As-tu essayé revdep-rebuild ?

Il se pourrait que ce .la a été intentionnellement retiré, et qu'un message "elog" (as-tu regardé tous les messages à l'issue des derniers emerge ?) mentionne qu'il faut le faire.

----------

## Tanki

oui j'ai tenté le revdep-rebuild (je l'ai même relancé par acquis de conscience) mais il me sort un laconique :

```
* Dynamic linking on your system is consistent... All done.
```

du coup je n'ai pas vu d'elog particulier (et j'en lis la plupart) concernant l'éventuel retrait d'un .la correspondant à un libXfixes

pour info la version que j'ai d'installée est la 5.0

et vous, en avez vous un de libXfixes.la dans votre /usr/lib*/  :Question: 

----------

## xaviermiller

Non, je n'en ai pas. En suivant la mailing list des développeurs, le but est l'éradication des .la car ils posent problème.
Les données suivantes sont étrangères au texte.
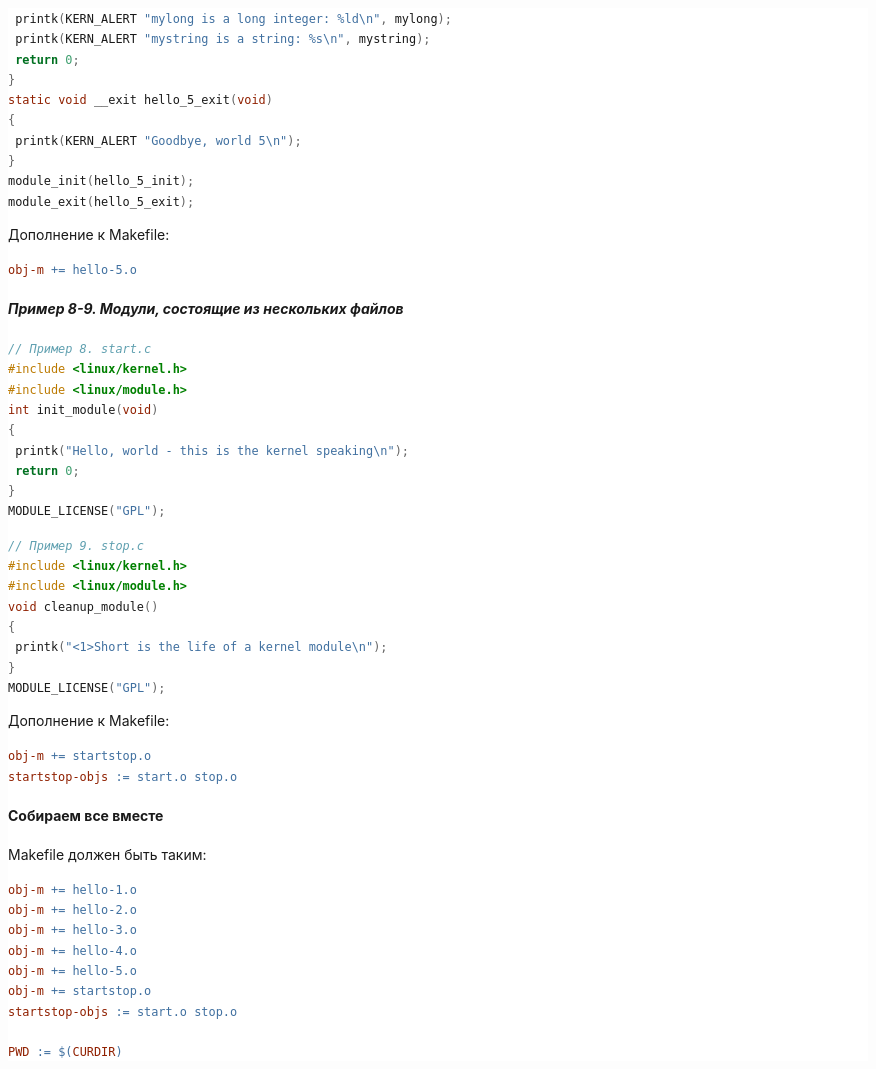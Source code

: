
 ```c
 printk(KERN_ALERT "mylong is a long integer: %ld\n", mylong);
 printk(KERN_ALERT "mystring is a string: %s\n", mystring);
 return 0;
}
static void __exit hello_5_exit(void)
{
 printk(KERN_ALERT "Goodbye, world 5\n");
}
module_init(hello_5_init);
module_exit(hello_5_exit);
```

Дополнение к Makefile:

```Makefile
obj-m += hello-5.o
```

#### *Пример 8-9. Модули, состоящие из нескольких файлов*

```c
// Пример 8. start.c
#include <linux/kernel.h>
#include <linux/module.h>
int init_module(void)
{
 printk("Hello, world - this is the kernel speaking\n");
 return 0;
}
MODULE_LICENSE("GPL");
```

```c
// Пример 9. stop.c
#include <linux/kernel.h>
#include <linux/module.h>
void cleanup_module()
{
 printk("<1>Short is the life of a kernel module\n");
}
MODULE_LICENSE("GPL");
```

Дополнение к Makefile:

```Makefile
obj-m += startstop.o
startstop-objs := start.o stop.o
```

#### Собираем все вместе

Makefile должен быть таким:

```Makefile
obj-m += hello-1.o
obj-m += hello-2.o
obj-m += hello-3.o
obj-m += hello-4.o
obj-m += hello-5.o
obj-m += startstop.o
startstop-objs := start.o stop.o

PWD := $(CURDIR)
```
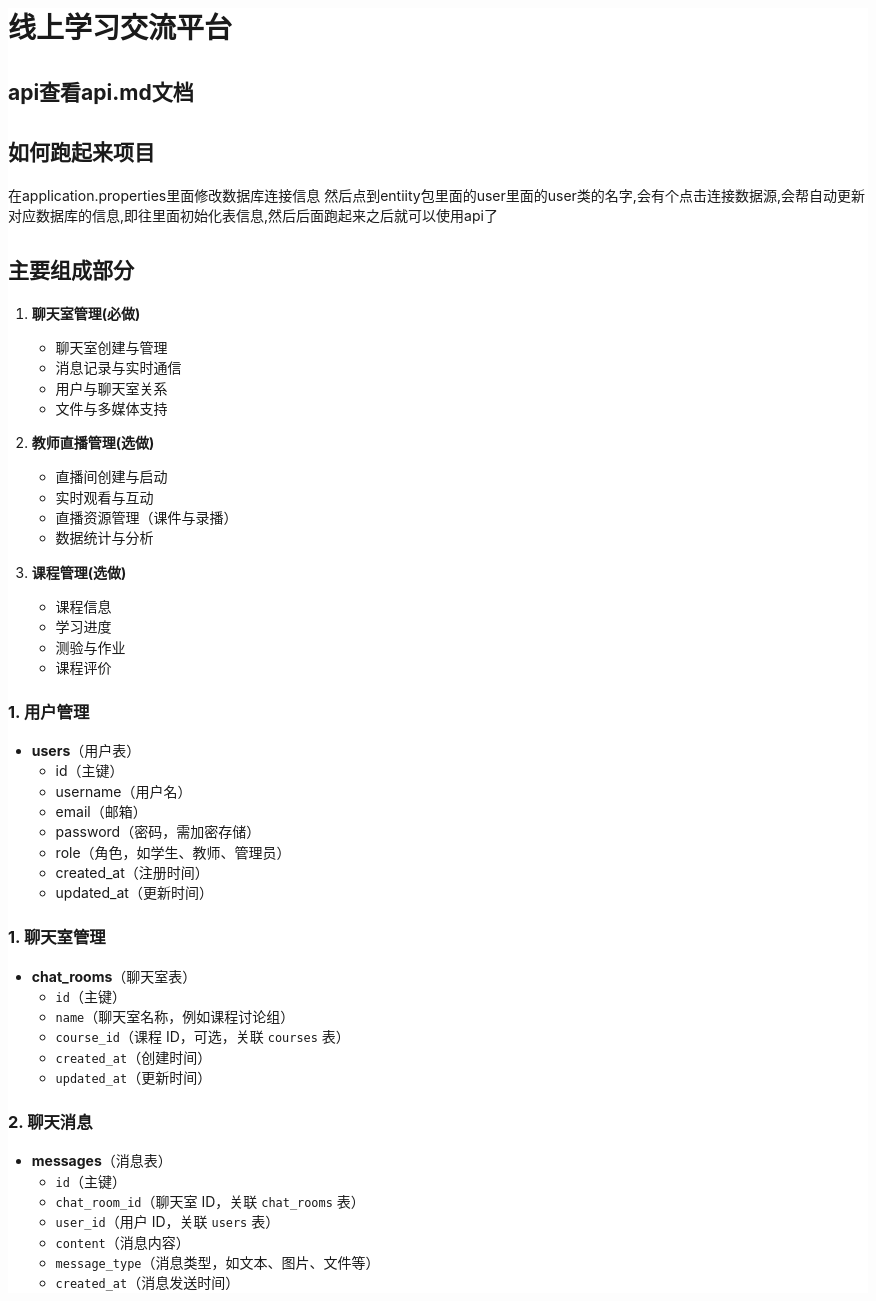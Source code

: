 # 线上学习交流平台

## api查看api.md文档

## 如何跑起来项目
在application.properties里面修改数据库连接信息
然后点到entiity包里面的user里面的user类的名字,会有个点击连接数据源,会帮自动更新对应数据库的信息,即往里面初始化表信息,然后后面跑起来之后就可以使用api了

## 主要组成部分

1. **聊天室管理(必做)**
   - 聊天室创建与管理
   - 消息记录与实时通信
   - 用户与聊天室关系
   - 文件与多媒体支持

2. **教师直播管理(选做)**
   - 直播间创建与启动
   - 实时观看与互动
   - 直播资源管理（课件与录播）
   - 数据统计与分析

3. **课程管理(选做)**
   - 课程信息
   - 学习进度
   - 测验与作业
   - 课程评价



### 1. 用户管理
- **users**（用户表）
  - id（主键）
  - username（用户名）
  - email（邮箱）
  - password（密码，需加密存储）
  - role（角色，如学生、教师、管理员）
  - created_at（注册时间）
  - updated_at（更新时间）


### 1. 聊天室管理
- **chat_rooms**（聊天室表）
  - `id`（主键）
  - `name`（聊天室名称，例如课程讨论组）
  - `course_id`（课程 ID，可选，关联 `courses` 表）
  - `created_at`（创建时间）
  - `updated_at`（更新时间）

### 2. 聊天消息
- **messages**（消息表）
  - `id`（主键）
  - `chat_room_id`（聊天室 ID，关联 `chat_rooms` 表）
  - `user_id`（用户 ID，关联 `users` 表）
  - `content`（消息内容）
  - `message_type`（消息类型，如文本、图片、文件等）
  - `created_at`（消息发送时间）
Recompile libXfixes pour voir...

----------

## Tanki

huhu  :Very Happy: 

je l'ai déjà recompilé

je vais tenter de re-sync portage et de retester

si ça se trouve c'est ptet les ebuilds qui sont moisies ^^

----------

## Tanki

bon ben voila

j'ai resync portage et mis à jour world

et tout est impeccable, trop d'ebuilds en ~arch ?  :Very Happy: 

----------

## Biloute

J ai aussi le même problème avec un message du type

```
unhandled argument `/usr/lib64/libXfixes.la'
```

Pourtant je viens de faire un emerge --sync

Ce problème bloque uniquement la compilation de xfwm4-4.8.1 en attendant je masque ce paquet.

----------